++++ RECORDS FOR THE EXERCISE

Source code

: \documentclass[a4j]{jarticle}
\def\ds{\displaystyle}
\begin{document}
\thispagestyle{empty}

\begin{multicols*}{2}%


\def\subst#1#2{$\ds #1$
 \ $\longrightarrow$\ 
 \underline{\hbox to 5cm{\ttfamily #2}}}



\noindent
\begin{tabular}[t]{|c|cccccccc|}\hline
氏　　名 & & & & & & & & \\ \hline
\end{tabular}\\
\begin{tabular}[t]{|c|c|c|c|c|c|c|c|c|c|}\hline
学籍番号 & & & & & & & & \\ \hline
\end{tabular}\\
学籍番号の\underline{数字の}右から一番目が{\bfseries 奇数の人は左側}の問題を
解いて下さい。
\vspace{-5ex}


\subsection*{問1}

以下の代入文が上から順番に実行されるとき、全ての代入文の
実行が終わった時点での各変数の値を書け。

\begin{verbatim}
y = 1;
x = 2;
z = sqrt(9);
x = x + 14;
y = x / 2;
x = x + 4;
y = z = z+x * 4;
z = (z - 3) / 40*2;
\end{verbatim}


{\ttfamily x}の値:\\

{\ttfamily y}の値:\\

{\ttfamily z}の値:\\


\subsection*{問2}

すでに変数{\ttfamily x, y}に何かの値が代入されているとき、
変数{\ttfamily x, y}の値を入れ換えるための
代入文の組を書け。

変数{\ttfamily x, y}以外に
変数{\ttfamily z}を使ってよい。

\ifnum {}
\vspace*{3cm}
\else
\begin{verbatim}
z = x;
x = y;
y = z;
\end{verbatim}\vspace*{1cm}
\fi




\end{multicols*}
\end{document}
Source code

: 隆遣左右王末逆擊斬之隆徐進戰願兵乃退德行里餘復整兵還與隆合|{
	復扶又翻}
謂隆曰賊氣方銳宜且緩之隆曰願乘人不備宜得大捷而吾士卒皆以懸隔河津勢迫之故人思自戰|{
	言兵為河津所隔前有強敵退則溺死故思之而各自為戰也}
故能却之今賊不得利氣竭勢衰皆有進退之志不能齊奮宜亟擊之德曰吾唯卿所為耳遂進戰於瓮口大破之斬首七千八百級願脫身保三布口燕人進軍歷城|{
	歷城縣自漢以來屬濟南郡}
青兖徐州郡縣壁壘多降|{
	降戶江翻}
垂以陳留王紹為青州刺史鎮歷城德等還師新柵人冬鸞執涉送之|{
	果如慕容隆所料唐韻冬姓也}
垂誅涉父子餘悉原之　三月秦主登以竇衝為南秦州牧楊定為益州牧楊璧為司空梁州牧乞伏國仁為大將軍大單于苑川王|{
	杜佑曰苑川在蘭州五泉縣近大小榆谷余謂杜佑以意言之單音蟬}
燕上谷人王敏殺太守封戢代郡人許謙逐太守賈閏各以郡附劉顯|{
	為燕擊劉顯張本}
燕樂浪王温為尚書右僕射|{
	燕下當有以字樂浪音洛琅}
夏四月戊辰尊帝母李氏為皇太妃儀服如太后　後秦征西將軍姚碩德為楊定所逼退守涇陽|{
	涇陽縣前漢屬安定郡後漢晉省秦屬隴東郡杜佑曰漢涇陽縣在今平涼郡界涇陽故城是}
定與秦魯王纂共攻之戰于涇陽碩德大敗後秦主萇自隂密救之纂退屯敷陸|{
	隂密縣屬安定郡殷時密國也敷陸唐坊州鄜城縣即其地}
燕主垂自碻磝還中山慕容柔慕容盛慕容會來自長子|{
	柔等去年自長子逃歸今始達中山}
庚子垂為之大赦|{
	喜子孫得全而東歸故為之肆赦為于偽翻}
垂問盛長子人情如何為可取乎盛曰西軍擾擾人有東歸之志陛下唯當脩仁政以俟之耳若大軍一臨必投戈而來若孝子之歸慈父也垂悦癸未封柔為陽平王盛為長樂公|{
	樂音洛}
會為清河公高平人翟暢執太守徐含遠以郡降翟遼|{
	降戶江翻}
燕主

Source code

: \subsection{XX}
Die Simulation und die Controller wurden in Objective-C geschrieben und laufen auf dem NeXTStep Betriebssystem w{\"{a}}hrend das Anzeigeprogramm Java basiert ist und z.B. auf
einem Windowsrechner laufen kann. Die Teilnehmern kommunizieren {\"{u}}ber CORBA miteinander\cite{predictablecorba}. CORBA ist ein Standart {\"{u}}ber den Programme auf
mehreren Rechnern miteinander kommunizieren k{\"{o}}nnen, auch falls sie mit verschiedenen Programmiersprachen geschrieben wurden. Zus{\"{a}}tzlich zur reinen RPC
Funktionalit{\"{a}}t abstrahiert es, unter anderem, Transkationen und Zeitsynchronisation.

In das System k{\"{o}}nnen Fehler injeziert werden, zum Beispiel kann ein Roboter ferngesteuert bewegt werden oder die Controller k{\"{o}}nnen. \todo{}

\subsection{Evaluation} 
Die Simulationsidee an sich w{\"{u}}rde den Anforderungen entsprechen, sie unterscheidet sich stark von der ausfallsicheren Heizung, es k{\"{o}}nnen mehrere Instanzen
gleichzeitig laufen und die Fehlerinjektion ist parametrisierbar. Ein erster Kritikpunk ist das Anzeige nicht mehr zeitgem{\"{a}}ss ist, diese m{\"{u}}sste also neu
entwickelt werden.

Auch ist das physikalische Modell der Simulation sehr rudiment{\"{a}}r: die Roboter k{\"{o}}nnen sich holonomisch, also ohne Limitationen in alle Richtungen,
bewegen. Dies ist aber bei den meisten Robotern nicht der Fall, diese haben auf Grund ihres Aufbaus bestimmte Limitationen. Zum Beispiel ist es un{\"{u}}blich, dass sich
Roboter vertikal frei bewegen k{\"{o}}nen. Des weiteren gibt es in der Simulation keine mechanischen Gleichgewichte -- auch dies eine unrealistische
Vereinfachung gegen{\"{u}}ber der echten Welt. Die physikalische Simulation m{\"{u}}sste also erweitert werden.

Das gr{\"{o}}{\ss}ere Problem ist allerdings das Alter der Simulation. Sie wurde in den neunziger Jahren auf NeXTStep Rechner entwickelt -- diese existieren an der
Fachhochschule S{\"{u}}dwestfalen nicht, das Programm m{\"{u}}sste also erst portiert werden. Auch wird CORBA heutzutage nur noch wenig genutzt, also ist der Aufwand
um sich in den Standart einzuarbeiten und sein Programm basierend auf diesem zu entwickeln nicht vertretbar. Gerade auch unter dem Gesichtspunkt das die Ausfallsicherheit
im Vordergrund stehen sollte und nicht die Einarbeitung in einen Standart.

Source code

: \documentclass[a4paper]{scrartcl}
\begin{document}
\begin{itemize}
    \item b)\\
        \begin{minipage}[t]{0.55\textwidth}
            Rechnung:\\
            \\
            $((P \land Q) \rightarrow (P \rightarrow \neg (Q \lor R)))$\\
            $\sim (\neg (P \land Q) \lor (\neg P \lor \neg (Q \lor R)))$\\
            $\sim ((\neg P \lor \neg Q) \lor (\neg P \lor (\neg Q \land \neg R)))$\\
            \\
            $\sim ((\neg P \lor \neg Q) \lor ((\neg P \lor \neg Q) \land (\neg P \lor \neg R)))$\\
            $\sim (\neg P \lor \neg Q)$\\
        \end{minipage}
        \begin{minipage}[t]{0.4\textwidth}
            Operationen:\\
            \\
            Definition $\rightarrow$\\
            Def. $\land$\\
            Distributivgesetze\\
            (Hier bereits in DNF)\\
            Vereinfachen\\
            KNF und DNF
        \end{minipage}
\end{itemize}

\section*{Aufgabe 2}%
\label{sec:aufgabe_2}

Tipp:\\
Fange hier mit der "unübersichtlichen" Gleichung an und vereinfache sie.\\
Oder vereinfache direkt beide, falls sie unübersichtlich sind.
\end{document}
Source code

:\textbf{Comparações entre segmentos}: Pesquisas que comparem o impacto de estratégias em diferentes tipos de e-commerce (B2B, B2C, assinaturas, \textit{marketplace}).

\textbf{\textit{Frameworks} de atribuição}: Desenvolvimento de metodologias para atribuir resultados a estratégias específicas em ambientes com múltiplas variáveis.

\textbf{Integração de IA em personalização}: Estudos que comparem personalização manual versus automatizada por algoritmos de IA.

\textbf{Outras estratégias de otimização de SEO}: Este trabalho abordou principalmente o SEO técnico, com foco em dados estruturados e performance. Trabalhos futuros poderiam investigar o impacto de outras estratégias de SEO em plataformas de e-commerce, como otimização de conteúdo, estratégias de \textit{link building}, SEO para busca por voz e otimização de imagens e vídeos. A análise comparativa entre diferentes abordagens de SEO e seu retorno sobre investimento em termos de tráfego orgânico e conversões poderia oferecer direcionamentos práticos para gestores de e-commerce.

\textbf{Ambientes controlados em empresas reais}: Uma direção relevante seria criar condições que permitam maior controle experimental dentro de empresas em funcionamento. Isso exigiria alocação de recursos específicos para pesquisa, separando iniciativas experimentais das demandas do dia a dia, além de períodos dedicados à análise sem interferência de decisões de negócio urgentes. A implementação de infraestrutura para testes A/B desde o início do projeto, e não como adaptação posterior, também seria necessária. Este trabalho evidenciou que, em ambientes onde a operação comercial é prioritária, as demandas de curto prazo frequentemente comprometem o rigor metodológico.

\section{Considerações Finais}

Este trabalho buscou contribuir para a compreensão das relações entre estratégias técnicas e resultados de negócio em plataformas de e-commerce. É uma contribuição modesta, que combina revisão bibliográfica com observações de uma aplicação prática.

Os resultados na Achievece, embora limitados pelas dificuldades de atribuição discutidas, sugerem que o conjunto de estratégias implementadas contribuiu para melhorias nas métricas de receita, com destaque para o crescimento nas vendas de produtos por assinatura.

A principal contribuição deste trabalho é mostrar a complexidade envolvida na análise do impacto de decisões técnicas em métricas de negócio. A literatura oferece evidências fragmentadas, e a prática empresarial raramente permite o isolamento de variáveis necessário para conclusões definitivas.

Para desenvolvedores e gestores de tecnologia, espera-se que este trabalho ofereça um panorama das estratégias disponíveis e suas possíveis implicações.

++++++++

PROMPT: Copy out each line of the records where the word "comparem" appears.

REPLY:
:\textbf{Comparações entre segmentos}: Pesquisas que comparem o impacto de estratégias em diferentes tipos de e-commerce (B2B, B2C, assinaturas, \textit{marketplace}).
\textbf{Integração de IA em personalização}: Estudos que comparem personalização manual versus automatizada por algoritmos de IA.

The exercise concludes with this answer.